- [Data listing]:
○ ○ ○ ○ ○ ○ ○

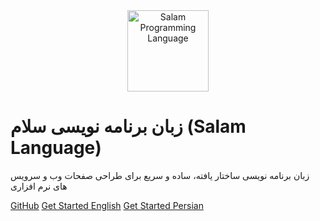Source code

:<center>
  <img alt="Salam Programming Language" src="https://raw.githubusercontent.com/SalamLang/Salam/main/assets/logo-box.svg" width="130px">
</center>

# زبان برنامه نویسی سلام (Salam Language)

زبان برنامه نویسی ساختار یافته، ساده و سریع برای طراحی صفحات وب و سرویس های نرم افزاری

[GitHub](https://github.com/SalamLang/Salam)
[Get Started English](/en/)
[Get Started Persian](/fa/)
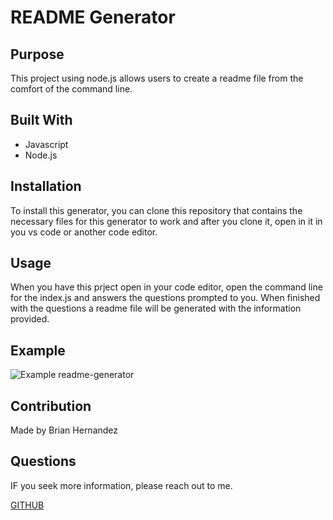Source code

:   # README Generator 
  
  ## Purpose
  
  This project using node.js allows users to create a readme file from the comfort
  of the command line.
  
  ## Built With
  * Javascript
  * Node.js
  
  ## Installation
  
  To install this generator, you can clone this repository that contains the necessary 
  files for this generator to work and after you clone it, open in it in you vs code or another
  code editor.
  
  ## Usage
  
  When you have this prject open in your code editor, open the command line for the index.js and answers the questions
  prompted to you. When finished with the questions a readme file will be generated with the information provided.
  
  ## Example
  
  ![Example readme-generator](https://user-images.githubusercontent.com/100795164/167323229-938a2f92-78ea-470d-a76e-a7823c935749.PNG)

  ## Contribution
  Made by Brian Hernandez

  ## Questions
  
  IF you seek more information, please reach out to me.
  
  [GITHUB](https://github.com/hdezb)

○ ○ ○ ○ ○ ○ ○

- [Your goal]: What is needed here is an exact transcript of the data above, pictures excluded.

- [Your response]:
Source code

:<center>
  <img alt="Salam Programming Language" src="https://raw.githubusercontent.com/SalamLang/Salam/main/assets/logo-box.svg" width="130px">
</center>

# زبان برنامه نویسی سلام (Salam Language)

زبان برنامه نویسی ساختار یافته، ساده و سریع برای طراحی صفحات وب و سرویس های نرم افزاری

[GitHub](https://github.com/SalamLang/Salam)
[Get Started English](/en/)
[Get Started Persian](/fa/)
Source code

:   # README Generator 
  
  ## Purpose
  
  This project using node.js allows users to create a readme file from the comfort
  of the command line.
  
  ## Built With
  * Javascript
  * Node.js
  
  ## Installation
  
  To install this generator, you can clone this repository that contains the necessary 
  files for this generator to work and after you clone it, open in it in you vs code or another
  code editor.
  
  ## Usage
  
  When you have this prject open in your code editor, open the command line for the index.js and answers the questions
  prompted to you. When finished with the questions a readme file will be generated with the information provided.
  
  ## Example
  
  ![Example readme-generator](https://user-images.githubusercontent.com/100795164/167323229-938a2f92-78ea-470d-a76e-a7823c935749.PNG)

  ## Contribution
  Made by Brian Hernandez

  ## Questions
  
  IF you seek more information, please reach out to me.
  
  [GITHUB](https://github.com/hdezb)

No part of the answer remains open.